======== Supplied records
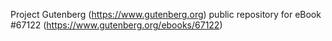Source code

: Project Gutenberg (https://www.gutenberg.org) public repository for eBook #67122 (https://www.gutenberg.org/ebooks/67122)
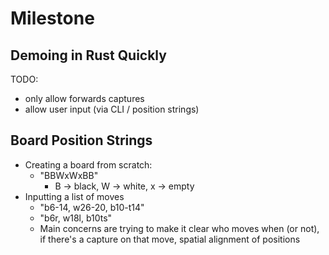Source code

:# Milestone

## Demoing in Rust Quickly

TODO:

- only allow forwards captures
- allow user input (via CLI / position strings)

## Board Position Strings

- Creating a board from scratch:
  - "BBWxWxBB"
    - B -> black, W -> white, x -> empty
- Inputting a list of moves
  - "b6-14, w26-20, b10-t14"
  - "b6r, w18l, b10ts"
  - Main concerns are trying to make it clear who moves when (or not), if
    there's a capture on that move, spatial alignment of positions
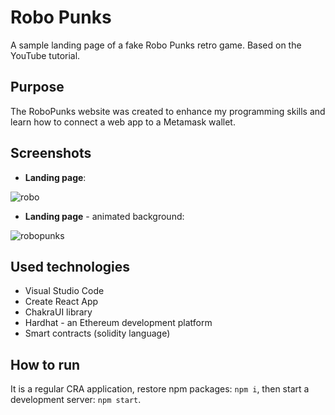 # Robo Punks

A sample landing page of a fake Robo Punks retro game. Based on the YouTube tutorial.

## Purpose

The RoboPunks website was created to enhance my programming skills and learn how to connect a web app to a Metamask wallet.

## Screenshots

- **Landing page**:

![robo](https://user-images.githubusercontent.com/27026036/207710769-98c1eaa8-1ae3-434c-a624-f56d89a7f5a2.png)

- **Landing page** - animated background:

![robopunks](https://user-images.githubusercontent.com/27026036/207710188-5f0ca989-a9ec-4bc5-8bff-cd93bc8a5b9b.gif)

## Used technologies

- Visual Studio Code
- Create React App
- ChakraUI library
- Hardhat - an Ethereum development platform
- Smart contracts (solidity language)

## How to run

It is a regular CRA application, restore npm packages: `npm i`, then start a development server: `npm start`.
================
======== Supplied records
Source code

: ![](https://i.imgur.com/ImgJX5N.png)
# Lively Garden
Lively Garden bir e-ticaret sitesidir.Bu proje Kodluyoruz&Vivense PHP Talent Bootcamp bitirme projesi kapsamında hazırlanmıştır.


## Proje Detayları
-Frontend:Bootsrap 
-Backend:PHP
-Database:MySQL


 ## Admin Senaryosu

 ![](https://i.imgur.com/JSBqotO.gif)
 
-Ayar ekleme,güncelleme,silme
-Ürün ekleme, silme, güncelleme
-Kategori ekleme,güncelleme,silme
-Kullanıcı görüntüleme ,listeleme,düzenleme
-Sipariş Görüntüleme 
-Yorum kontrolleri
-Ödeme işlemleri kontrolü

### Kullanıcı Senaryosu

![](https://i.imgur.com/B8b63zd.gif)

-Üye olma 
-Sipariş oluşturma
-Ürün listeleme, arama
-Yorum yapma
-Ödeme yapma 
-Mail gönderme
================
======== Supplied records
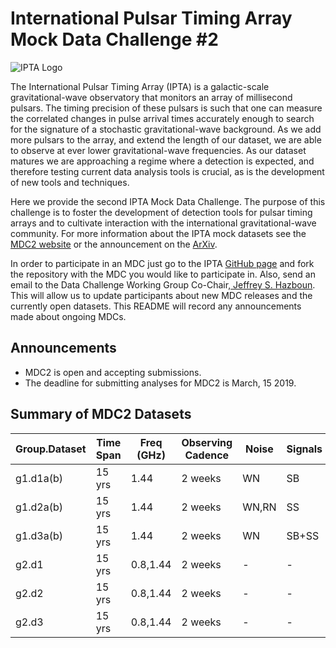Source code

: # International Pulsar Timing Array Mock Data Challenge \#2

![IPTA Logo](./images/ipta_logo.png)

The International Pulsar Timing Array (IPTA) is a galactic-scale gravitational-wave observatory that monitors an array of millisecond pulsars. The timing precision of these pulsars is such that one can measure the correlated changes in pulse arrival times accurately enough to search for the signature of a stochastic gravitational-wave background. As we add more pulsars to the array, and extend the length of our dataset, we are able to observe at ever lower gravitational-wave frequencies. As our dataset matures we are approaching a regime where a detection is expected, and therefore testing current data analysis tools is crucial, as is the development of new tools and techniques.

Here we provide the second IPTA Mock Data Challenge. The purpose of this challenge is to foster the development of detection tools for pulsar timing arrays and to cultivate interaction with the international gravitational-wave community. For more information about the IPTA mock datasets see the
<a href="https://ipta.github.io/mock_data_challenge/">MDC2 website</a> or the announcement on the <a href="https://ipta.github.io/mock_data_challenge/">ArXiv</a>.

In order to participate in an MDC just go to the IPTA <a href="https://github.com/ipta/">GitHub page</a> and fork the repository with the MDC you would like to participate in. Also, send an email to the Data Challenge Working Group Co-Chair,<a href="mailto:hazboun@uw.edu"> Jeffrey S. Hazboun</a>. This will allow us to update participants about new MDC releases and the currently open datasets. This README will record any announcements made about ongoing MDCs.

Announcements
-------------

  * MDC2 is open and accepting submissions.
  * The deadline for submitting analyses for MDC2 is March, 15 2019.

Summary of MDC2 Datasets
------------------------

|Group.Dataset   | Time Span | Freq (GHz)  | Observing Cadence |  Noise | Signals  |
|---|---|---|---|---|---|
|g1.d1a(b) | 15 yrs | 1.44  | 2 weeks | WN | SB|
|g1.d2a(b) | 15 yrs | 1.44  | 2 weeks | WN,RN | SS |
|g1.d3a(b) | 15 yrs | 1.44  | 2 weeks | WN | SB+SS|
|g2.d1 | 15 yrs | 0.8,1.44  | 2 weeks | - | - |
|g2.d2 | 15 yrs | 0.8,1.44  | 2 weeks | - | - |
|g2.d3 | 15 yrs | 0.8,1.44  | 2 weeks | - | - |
================
Your assignment:
Please return every line in the data that includes the string "weeks".

Solved exercise:
|g1.d1a(b) | 15 yrs | 1.44  | 2 weeks | WN | SB|
|g1.d2a(b) | 15 yrs | 1.44  | 2 weeks | WN,RN | SS |
|g1.d3a(b) | 15 yrs | 1.44  | 2 weeks | WN | SB+SS|
|g2.d1 | 15 yrs | 0.8,1.44  | 2 weeks | - | - |
|g2.d2 | 15 yrs | 0.8,1.44  | 2 weeks | - | - |
|g2.d3 | 15 yrs | 0.8,1.44  | 2 weeks | - | - |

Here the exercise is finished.